When Edmund de Waal received the family heirloom of 264 Japanese netsuke upon the death of his great-uncle Iggie, he did have these questions. Through his conversations with Iggie, he knew the timeline of the netsuke: they were first purchased in Paris in the late 19th century by Charles, his great-grandfather’s cousin; at the turn of the century the netsuke end up in Vienna in his great-grandparents home; after WW II, the netsuke briefly reside with his grandmother in London before making the trek back to their homeland to be a part of Iggie’s home in Tokyo. Most of us would be pretty satisfied with that much information, but de Waal, a renown ceramicists who makes small pots, understands that what makes the things we have special is the fact that they histories that others do not know. He wondered how these netsuke, small, intricate boxwood and ivory carvings of animals, people, and scenes from nature ended up in his family in the first place. Why did Charles begin the collection? What role did the netsuke play in his life? Why did he give them away? How did they fit in with the family in Vienna? Where were they kept? How were they used, if at all? How did they survive WW II when the great majority of what the family owned was destroyed?
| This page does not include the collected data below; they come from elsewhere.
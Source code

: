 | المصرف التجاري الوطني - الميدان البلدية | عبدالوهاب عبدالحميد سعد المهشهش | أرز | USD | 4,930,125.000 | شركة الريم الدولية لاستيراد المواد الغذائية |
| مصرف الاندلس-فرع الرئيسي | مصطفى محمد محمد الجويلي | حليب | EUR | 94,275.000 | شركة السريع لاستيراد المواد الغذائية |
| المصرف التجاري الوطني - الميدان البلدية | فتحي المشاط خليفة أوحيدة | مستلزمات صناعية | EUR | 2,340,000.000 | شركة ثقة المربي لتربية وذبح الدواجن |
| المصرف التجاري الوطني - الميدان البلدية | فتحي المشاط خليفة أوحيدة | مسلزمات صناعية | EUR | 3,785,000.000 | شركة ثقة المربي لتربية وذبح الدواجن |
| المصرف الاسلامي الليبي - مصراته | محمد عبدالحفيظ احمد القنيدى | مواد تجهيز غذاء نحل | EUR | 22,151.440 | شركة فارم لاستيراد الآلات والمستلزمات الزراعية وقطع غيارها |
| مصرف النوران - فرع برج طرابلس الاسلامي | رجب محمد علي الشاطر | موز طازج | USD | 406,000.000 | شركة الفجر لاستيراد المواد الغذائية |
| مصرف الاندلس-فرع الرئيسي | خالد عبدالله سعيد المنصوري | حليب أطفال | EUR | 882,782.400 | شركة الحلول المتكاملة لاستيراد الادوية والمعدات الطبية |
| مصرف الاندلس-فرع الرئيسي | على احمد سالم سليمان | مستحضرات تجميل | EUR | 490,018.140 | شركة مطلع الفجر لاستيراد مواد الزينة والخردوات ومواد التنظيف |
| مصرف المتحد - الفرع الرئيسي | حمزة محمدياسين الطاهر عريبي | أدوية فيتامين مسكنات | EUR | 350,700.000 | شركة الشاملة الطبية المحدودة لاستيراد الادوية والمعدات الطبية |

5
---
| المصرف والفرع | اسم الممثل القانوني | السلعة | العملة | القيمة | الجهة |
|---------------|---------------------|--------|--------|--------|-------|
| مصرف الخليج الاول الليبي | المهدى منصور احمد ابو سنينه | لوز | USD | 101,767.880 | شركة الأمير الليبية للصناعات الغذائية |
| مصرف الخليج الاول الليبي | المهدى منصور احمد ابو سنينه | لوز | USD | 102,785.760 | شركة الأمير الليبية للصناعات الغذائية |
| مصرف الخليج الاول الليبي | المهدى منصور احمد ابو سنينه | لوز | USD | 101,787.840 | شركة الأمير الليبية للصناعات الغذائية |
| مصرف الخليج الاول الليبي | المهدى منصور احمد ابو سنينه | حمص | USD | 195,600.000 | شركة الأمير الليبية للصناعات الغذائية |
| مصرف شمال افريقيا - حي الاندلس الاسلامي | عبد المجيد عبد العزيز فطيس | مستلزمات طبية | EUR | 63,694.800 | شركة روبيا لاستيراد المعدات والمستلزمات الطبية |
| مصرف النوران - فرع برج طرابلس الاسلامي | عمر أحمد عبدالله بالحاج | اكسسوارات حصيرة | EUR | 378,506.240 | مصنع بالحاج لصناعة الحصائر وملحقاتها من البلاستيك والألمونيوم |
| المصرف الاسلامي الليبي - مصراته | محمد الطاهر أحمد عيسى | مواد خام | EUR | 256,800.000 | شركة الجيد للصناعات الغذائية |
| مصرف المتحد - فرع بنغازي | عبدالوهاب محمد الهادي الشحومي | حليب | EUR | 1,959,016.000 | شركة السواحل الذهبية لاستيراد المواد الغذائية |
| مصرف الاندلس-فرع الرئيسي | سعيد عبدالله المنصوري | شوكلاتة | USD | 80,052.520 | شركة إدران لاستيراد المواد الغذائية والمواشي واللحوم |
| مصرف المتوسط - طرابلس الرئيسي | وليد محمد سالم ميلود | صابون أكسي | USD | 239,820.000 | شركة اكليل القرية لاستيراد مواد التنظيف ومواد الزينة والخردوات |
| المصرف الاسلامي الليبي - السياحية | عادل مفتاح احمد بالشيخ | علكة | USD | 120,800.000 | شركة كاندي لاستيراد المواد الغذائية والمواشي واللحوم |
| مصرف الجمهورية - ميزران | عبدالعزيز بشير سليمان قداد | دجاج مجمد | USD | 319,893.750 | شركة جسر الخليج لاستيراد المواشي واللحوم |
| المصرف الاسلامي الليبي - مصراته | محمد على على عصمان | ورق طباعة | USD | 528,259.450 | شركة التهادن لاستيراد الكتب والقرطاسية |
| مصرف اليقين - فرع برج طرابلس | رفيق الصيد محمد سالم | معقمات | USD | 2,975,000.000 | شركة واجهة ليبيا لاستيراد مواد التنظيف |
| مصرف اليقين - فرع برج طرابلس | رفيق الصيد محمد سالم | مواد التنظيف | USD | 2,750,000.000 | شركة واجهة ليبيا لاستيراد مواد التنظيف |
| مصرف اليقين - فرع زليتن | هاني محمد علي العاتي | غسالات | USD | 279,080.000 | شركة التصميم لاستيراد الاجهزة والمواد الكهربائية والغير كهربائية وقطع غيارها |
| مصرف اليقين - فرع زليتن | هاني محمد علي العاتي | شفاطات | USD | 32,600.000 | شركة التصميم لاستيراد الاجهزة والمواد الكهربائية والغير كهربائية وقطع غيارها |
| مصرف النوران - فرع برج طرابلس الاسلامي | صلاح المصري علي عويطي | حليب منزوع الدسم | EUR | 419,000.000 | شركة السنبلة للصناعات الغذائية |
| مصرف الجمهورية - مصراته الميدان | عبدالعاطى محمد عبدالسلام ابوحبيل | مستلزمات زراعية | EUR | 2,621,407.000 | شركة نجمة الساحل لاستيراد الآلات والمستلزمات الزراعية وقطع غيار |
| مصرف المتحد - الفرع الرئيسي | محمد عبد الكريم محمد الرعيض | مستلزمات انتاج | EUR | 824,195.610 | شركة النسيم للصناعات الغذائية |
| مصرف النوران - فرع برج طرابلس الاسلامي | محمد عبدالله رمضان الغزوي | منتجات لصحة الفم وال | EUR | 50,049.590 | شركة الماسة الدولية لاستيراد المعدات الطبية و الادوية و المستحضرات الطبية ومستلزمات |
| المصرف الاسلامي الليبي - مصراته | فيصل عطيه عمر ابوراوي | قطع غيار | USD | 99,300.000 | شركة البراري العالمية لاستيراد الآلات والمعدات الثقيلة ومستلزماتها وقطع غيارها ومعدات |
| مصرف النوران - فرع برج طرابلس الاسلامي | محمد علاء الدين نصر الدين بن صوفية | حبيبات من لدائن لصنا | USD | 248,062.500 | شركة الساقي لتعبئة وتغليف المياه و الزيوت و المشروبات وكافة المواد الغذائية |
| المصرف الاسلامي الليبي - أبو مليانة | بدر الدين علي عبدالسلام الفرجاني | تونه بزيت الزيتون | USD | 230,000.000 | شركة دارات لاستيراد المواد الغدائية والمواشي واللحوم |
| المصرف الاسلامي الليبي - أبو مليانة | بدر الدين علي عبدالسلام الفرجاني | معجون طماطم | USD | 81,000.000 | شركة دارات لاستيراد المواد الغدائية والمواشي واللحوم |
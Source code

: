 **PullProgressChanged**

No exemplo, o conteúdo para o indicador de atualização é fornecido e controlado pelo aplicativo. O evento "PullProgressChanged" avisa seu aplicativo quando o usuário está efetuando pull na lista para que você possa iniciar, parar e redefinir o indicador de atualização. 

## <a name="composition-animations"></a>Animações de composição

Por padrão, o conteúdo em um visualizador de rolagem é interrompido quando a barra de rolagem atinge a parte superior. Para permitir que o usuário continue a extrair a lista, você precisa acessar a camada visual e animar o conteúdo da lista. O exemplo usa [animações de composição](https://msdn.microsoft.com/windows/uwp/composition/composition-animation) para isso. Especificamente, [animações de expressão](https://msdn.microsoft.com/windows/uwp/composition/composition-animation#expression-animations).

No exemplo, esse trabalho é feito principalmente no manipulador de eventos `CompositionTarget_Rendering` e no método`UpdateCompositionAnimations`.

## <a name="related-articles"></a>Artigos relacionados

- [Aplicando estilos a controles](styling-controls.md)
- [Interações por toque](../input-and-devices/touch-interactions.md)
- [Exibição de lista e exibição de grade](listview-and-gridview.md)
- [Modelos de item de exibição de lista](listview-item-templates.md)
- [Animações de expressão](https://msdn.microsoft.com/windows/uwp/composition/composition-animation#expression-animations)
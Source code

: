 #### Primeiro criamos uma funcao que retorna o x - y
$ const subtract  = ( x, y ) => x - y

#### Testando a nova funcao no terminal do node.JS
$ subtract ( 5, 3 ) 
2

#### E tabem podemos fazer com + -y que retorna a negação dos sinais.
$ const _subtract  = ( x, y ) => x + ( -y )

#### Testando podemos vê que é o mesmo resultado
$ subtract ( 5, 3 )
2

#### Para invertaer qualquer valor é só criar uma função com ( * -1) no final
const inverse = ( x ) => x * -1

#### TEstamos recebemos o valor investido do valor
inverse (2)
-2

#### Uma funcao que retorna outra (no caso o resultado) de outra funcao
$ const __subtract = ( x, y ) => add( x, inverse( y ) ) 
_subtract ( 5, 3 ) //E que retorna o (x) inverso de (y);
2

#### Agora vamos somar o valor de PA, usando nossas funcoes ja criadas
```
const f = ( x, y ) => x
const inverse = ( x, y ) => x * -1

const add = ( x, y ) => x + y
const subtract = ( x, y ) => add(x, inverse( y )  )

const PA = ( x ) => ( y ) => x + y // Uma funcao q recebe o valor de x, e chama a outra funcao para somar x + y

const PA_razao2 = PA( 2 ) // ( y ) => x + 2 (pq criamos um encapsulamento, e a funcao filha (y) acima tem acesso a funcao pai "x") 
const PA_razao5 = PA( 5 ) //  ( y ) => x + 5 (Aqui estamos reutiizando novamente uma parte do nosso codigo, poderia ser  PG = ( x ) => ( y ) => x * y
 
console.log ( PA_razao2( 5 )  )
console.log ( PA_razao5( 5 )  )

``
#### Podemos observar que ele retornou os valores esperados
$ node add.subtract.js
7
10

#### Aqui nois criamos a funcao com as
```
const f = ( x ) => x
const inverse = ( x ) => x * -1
In his book The Hare With Amber Eyes: A Hidden Inheritance, de Waal painstakingly delves into the history of his family’s netsuke. The result is a narrative that spans over a century of the Ephrussi, a family of Russian Jews who settled across Europe and established a banking empire. de Waal’s research included everything from reading Proust’s novels (Proust was a colleague of Charles Ephrussi and he created characters based him), newspapers, journals, other popular books of the times, ledgers, diaries, letters, poems, Nazi records, and more. This allows him to not only follow the history of the netsuke, but to recreate the lives of his relatives. This intimate glimpse allows the reader to become a voyeur and live vicariously through each family member; history is brought up close and made real.

The parts of the book are divided by where the netsuke resided and each studies the role of the netsuke in that world. Part One explores Paris during the rise of Impressionism and japonisme; the netsuke are en vogue and are individual pieces of art. They are often the favorites of the artists and literati during Charles Ephrussi’s salon discussions. Part Two examines how the netsuke are transformed from pieces of art into trinkets when they move to Viktor and Emmy Ephrussi’s palais along the Ringstrasse in Vienna. Emmy and her three children create stories around the netsuke as Emmy is dressed by her lady’s maid Anna for the multitude of balls, dinners, teas, and operas she attends. In Part Three the netsuke are literally missing– from the house and the narrative. An author does not need to create a sense of foreboding for a Jewish family living in 1930’s Austria; history tells us what happened. Still the reader hopes the narrative takes a flight of fancy where Hitler does not exist and the Ephrussi family is spared. But, as always, history marches on. It is astonishing how quickly the Ephrussi’s life and legacy is obliterated, but it is equally astonishing what is saved and how it is saved. After the war, the netsuke re-emerge. In Part Four the netsuke and Iggie begin their new life in Japan, where Iggie rebuilds his life among the ruins of Tokyo. In Part Five, de Waal revisits Tokyo and London and make the pilgrimage to Odessa, where the Ephrussi wealth began. He reflects on what his past means and his role in the netsuke’s future.

I highly recommend this book. If you are interested in art, history, culture, WWII, Downton Abbey, a lost way of life, this book is for you.

Readers, have any of you read The Hare With Amber Eyes? What did you think of it? Have you read anything similar? Please share!